ZIMBABWE: Land reform could exacerbate poverty, says UN agency

President Robert Mugabe’s latest land reform venture may cripple the economy even further and mire Zimbabwe in deepening poverty for the foreseeable future. After failing to enact land reform for the first 20 years of his rule, Mugabe resorted to more expedient measures, the latest, the Land Acquisition Act passed May 10. Starting on June 25, farmers receiving a "Section 8" - a notice to cease farming - must suspend all farming operations and leave their land. The farms become government property. According to United Nations sources, because of the current drought and farm closures, 6 million Zimbabweans will require food aid by the harvest in March of 2003. Since large-scale commercial farms produce nearly all of the wheat, there is already a fear of a bread shortage.
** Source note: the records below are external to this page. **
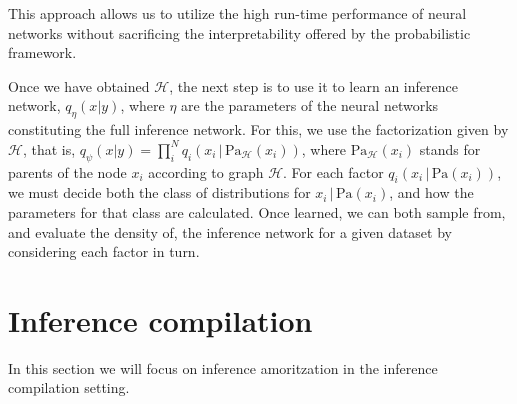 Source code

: \documentclass[12pt]{article}
\begin{document}
This approach allows us to utilize the high run-time performance of neural networks 
without sacrificing the interpretability offered by the probabilistic framework.


Once we have obtained $\mathcal{H}$, the next step is to use it to learn an inference network, $q_\eta(x|y)$, where $\eta$ are the parameters of the neural networks constituting the full inference network. 
For this, we use the factorization given by $\mathcal{H}$, that is, $q_\psi(x|y)=\prod^N_i q_i(x_i\,|\,\text{Pa}_\mathcal{H}(x_i))$, where $\text{Pa}_\mathcal{H}(x_i)$ stands for parents of the node $x_i$ according to graph $\mathcal{H}$.
For each factor $q_i(x_i\,|\,\text{Pa}(x_i))$, we must decide both the class of distributions for $x_i\,|\,\text{Pa}(x_i)$, and how the parameters for that class are calculated.
Once learned, we can both sample from, and evaluate the density of, the inference network for a given dataset by considering each factor in turn.


\section{Inference compilation}
\label{sec:inf-comp}

In this section we will focus on inference amoritzation in the inference compilation setting.



\end{document}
The Commercial Farmers Union has estimated that about 300.000 farm workers will lose their jobs as a result of the land reform, which will affect up to 1.5 million family members and dependents.
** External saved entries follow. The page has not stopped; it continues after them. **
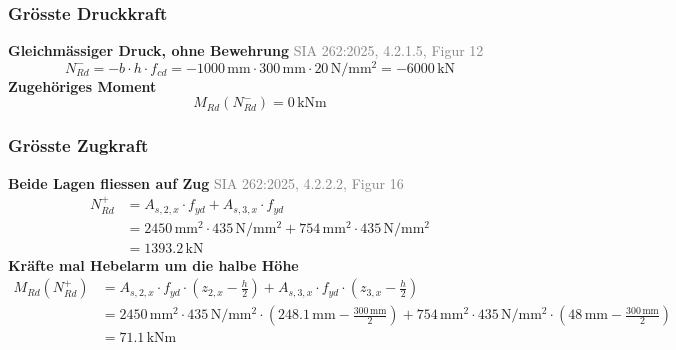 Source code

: \documentclass[11pt,a4paper]{article}
\newcommand{\normref}[1]{{\small\textcolor{gray}{#1}}}
\begin{document}
\subsubsection{Grösste Druckkraft}
\noindent\textbf{Gleichmässiger Druck, ohne Bewehrung} \hfill \normref{SIA 262:2025, 4.2.1.5, Figur 12}
\begin{equation*}
N_{Rd}^{-} = -b \cdot h \cdot f_{cd} = -1000\,\mathrm{mm} \cdot 300\,\mathrm{mm} \cdot 20\,\mathrm{N}/\mathrm{mm}^{2} = -6000\,\mathrm{kN}
\end{equation*}
\noindent\textbf{Zugehöriges Moment}
\begin{equation*}
M_{Rd}(N_{Rd}^{-}) = 0\,\mathrm{kNm}
\end{equation*}
\subsubsection{Grösste Zugkraft}
\noindent\textbf{Beide Lagen fliessen auf Zug} \hfill \normref{SIA 262:2025, 4.2.2.2, Figur 16}
\begin{equation*}
\begin{aligned}
  N_{Rd}^{+} &= A_{s,2,x} \cdot f_{yd} + A_{s,3,x} \cdot f_{yd} \\
  &= 2450\,\mathrm{mm}^{2} \cdot 435\,\mathrm{N}/\mathrm{mm}^{2} + 754\,\mathrm{mm}^{2} \cdot 435\,\mathrm{N}/\mathrm{mm}^{2} \\
  &= 1393.2\,\mathrm{kN}
\end{aligned}
\end{equation*}
\noindent\textbf{Kräfte mal Hebelarm um die halbe Höhe}
\begin{equation*}
\begin{aligned}
  M_{Rd}(N_{Rd}^{+}) &= A_{s,2,x} \cdot f_{yd} \cdot \left(z_{2,x} - \tfrac{h}{2}\right) + A_{s,3,x} \cdot f_{yd} \cdot \left(z_{3,x} - \tfrac{h}{2}\right) \\
  &= 2450\,\mathrm{mm}^{2} \cdot 435\,\mathrm{N}/\mathrm{mm}^{2} \cdot \left(248.1\,\mathrm{mm} - \tfrac{300\,\mathrm{mm}}{2}\right) + 754\,\mathrm{mm}^{2} \cdot 435\,\mathrm{N}/\mathrm{mm}^{2} \cdot \left(48\,\mathrm{mm} - \tfrac{300\,\mathrm{mm}}{2}\right) \\
  &= 71.1\,\mathrm{kNm}
\end{aligned}
\end{equation*}
\end{document}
Land reform has been a top priority since independence in 1980 in a country where 4.000 white farmers own one-third of the best farmland.
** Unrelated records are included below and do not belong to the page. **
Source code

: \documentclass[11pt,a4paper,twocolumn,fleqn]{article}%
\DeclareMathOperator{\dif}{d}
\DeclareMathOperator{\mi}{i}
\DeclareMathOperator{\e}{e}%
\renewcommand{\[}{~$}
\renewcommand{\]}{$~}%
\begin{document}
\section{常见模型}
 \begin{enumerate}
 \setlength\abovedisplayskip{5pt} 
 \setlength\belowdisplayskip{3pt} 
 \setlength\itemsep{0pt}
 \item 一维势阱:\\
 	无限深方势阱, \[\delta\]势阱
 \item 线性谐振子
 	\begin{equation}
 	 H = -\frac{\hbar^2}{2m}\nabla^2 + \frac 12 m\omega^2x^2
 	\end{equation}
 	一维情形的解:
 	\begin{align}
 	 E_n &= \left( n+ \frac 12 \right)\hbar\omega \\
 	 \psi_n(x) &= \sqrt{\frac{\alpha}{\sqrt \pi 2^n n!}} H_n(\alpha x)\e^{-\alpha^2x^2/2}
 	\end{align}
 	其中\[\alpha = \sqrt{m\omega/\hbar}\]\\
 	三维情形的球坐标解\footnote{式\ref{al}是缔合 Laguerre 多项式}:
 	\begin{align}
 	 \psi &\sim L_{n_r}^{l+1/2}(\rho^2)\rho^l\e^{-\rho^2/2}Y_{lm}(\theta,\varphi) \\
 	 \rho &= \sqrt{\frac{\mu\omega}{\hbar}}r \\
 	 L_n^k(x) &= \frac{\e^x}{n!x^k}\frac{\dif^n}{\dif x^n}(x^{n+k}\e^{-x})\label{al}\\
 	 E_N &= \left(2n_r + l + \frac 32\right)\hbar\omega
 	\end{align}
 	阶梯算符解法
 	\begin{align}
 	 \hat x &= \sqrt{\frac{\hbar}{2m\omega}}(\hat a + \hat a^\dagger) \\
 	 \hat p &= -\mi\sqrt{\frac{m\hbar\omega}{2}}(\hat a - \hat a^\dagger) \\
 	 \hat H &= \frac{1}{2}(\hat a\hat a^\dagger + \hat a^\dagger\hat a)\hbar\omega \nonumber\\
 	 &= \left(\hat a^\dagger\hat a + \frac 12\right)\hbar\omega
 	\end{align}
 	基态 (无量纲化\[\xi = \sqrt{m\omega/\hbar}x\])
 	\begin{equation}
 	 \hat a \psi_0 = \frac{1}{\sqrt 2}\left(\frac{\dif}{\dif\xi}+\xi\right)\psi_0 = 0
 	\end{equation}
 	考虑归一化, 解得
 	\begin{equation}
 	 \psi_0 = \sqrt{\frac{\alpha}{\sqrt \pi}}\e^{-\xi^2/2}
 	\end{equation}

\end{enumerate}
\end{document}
But opposition politicians say the government has bungled reform. The government purchased about 8,65 million acres of farmland from white farmers, but 740.000 acres of that land has yet to be distributed and 1,2 million more acres went to government cronies and Mugabe’s political allies. Mugabe’s critics also say that the fast-track program is not working because the new small-scale black farmers lack the experience and capital to maintain previous standards of production.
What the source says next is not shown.